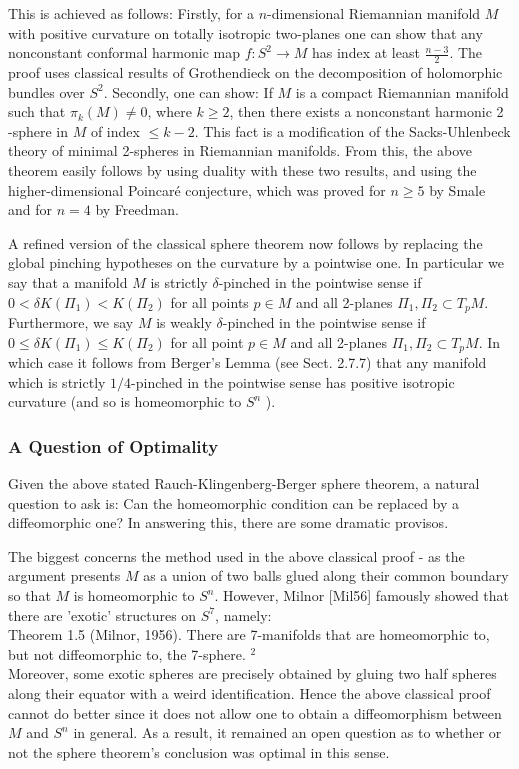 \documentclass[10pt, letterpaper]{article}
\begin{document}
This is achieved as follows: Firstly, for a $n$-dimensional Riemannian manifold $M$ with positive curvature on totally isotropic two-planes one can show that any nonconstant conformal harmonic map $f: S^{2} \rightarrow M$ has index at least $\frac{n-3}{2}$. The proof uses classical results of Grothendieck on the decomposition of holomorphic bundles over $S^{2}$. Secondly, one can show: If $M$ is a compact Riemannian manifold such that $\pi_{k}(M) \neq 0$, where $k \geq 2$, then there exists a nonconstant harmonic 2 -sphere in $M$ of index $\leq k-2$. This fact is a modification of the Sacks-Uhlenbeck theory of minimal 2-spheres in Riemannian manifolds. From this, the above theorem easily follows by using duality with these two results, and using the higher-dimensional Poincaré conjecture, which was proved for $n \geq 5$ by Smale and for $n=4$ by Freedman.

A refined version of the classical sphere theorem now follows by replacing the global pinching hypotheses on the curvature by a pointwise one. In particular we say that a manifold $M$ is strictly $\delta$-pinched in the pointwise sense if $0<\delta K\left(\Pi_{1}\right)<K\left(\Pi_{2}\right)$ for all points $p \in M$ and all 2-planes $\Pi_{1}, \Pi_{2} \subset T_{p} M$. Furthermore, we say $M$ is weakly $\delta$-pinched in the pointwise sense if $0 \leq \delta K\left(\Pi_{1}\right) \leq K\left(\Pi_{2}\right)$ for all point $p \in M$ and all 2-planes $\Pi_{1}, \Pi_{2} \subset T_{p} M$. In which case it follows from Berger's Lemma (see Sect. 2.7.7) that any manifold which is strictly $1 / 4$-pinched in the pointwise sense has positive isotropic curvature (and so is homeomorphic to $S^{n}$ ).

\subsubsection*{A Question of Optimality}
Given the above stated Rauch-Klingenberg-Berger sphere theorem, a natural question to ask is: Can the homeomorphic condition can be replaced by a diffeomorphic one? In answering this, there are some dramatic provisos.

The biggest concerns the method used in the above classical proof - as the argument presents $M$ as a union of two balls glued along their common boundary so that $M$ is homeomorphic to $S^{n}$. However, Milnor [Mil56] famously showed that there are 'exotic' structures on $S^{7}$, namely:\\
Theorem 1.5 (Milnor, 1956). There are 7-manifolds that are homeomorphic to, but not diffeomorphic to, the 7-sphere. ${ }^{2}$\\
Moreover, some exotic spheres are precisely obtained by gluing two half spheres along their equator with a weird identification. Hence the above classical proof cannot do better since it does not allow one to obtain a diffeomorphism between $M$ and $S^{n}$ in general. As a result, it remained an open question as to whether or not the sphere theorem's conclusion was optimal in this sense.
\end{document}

....................

**EXERCISE PROMPT:** Could you reproduce exactly the lines of the entries above, from the one with "A refined version" through the one with "Theorem 1.5 (Milnor, 1956).", and nothing else?

**RESPONSE BOX:**
A refined version of the classical sphere theorem now follows by replacing the global pinching hypotheses on the curvature by a pointwise one. In particular we say that a manifold $M$ is strictly $\delta$-pinched in the pointwise sense if $0<\delta K\left(\Pi_{1}\right)<K\left(\Pi_{2}\right)$ for all points $p \in M$ and all 2-planes $\Pi_{1}, \Pi_{2} \subset T_{p} M$. Furthermore, we say $M$ is weakly $\delta$-pinched in the pointwise sense if $0 \leq \delta K\left(\Pi_{1}\right) \leq K\left(\Pi_{2}\right)$ for all point $p \in M$ and all 2-planes $\Pi_{1}, \Pi_{2} \subset T_{p} M$. In which case it follows from Berger's Lemma (see Sect. 2.7.7) that any manifold which is strictly $1 / 4$-pinched in the pointwise sense has positive isotropic curvature (and so is homeomorphic to $S^{n}$ ).

\subsubsection*{A Question of Optimality}
Given the above stated Rauch-Klingenberg-Berger sphere theorem, a natural question to ask is: Can the homeomorphic condition can be replaced by a diffeomorphic one? In answering this, there are some dramatic provisos.

The biggest concerns the method used in the above classical proof - as the argument presents $M$ as a union of two balls glued along their common boundary so that $M$ is homeomorphic to $S^{n}$. However, Milnor [Mil56] famously showed that there are 'exotic' structures on $S^{7}$, namely:\\
Theorem 1.5 (Milnor, 1956). There are 7-manifolds that are homeomorphic to, but not diffeomorphic to, the 7-sphere. ${ }^{2}$\\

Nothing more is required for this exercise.